Today we are announcing a jump in the QUALITY of our index, whilst also removing URLs which are SO bad, Google dropped them years ago. Over the last few months, people will have seen the size of our index increase dramatically and now we have got to the point where we need to look at whether to crawl faster… or just smarter.

Kudos to SEOMoz for building this into their model some time ago. We don’t intend to decrease our URL count to anything like the Moz index (at the time of writing they are reporting 89 billion URLs, whilst we are reporting 498 billion in our Fresh Index alone!) but with our index at this size, we have been able to identify huge amounts of URLs on domains that are just designed (it seems) to mess up crawlers.

We do not intend to show any comprehensive list of URLs we are excluding from our index (what would be the point of an index of de-indexed URLs?), but suffice to say that any URL that has merit should be exempt from this cull.

What did you Cull?

Here is an example:

http://tbod.asia did (in our previous index) have 9,157,905 URLs that we knew of. However – their value (and the value of the site) is such that even Google has dropped the whole domain:

Screen Shot 2013-04-29 at 18.36.57

Unfortunately, the .asia TLD seems particularly affected by this mechanical spam and we only found these dropped pages (most likely) by crawling some of these internal pages themselves. Indeed – once the index has been culled, we we STILL index web pages on dropped domains that have even the remotest of merit.
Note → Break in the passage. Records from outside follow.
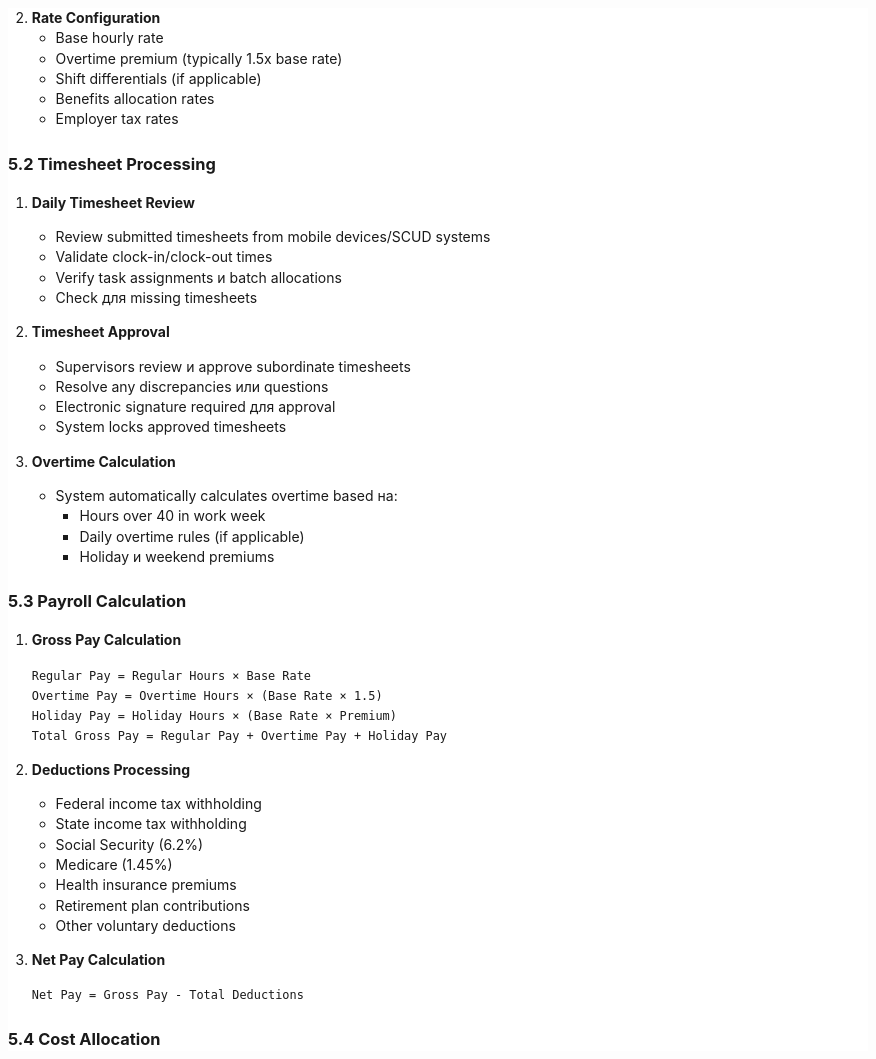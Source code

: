 2. **Rate Configuration**
   - Base hourly rate
   - Overtime premium (typically 1.5x base rate)
   - Shift differentials (if applicable)
   - Benefits allocation rates
   - Employer tax rates

### 5.2 Timesheet Processing

1. **Daily Timesheet Review**

   - Review submitted timesheets from mobile devices/SCUD systems
   - Validate clock-in/clock-out times
   - Verify task assignments и batch allocations
   - Check для missing timesheets

2. **Timesheet Approval**

   - Supervisors review и approve subordinate timesheets
   - Resolve any discrepancies или questions
   - Electronic signature required для approval
   - System locks approved timesheets

3. **Overtime Calculation**
   - System automatically calculates overtime based на:
     - Hours over 40 in work week
     - Daily overtime rules (if applicable)
     - Holiday и weekend premiums

### 5.3 Payroll Calculation

1. **Gross Pay Calculation**

   ```
   Regular Pay = Regular Hours × Base Rate
   Overtime Pay = Overtime Hours × (Base Rate × 1.5)
   Holiday Pay = Holiday Hours × (Base Rate × Premium)
   Total Gross Pay = Regular Pay + Overtime Pay + Holiday Pay
   ```

2. **Deductions Processing**

   - Federal income tax withholding
   - State income tax withholding
   - Social Security (6.2%)
   - Medicare (1.45%)
   - Health insurance premiums
   - Retirement plan contributions
   - Other voluntary deductions

3. **Net Pay Calculation**

   ```
   Net Pay = Gross Pay - Total Deductions
   ```

### 5.4 Cost Allocation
Will this affect Penguin Investigations?

We do not believe so. The URLs we have discounted are not really different from session variables, in terms of value. Google are not penalizing these URLs per se. A cursory glance suggests they are dropping these URLs from their index (and most likely their crawl) as well. Believe it or not, there are a class of URLs that are even lower in value than those penalized by by Penguin. These URLs never get indexed… leave alone penalized… because Google wants to crawl smarter as well. Crawling the web is expensive to do – and being more efficient and smarter at it should be every crawler’s goal.

How many less links will I see to my site then?

Actually, for most people, none! To see a link TO your site, we need to have crawled the actual page. These are mostly URLs that we have seen exist, but there has never been any signal for us to get around to crawling these URLs.

Why Does This Change Make Majestic Better?

Quite simply – scale. Imagine what ELSE we can do for you if we free up the machines spent on crawling and indexing 150 billion URLs? That is about twice the size of SEOMoz’s entire index.

Taking these out will:

  • Make everything else faster
  • Allow us to look at collecting more data in the future
  • Let us update Flow Metrics and our indexes more frequently

What if my site gets caught up in this change?

We have had one support request querying link count changes since the update, so if we get more then we can tweak this change. But we really don’t think it will affect most normal sites (including penguined sites) – but you are free to contact support and we will look at your site (but you’ll need to be specific). Nothing is irretrievable, but crawling smarter is a move towards a better tool set.

Dixon Jones
Latest posts by Dixon Jones (see all)

Comments

  • Jesse Leimgruber

    I am quite happy that you guys decided to improve the overall quality of your index — Whenever I comb through link profiles, I see alot of de-indexed links. That being said, you guys pride yourself on having the largest, most comprehensive database. This is one of the reason I am a strong supporter of you guys over the competitors. But how does updating your crawler impact this? Are you no longer focusing on the size of your index? (In any case, I put my faith in you guys, you’re updates have been excellent thus far. I assume you know what you’re doing.)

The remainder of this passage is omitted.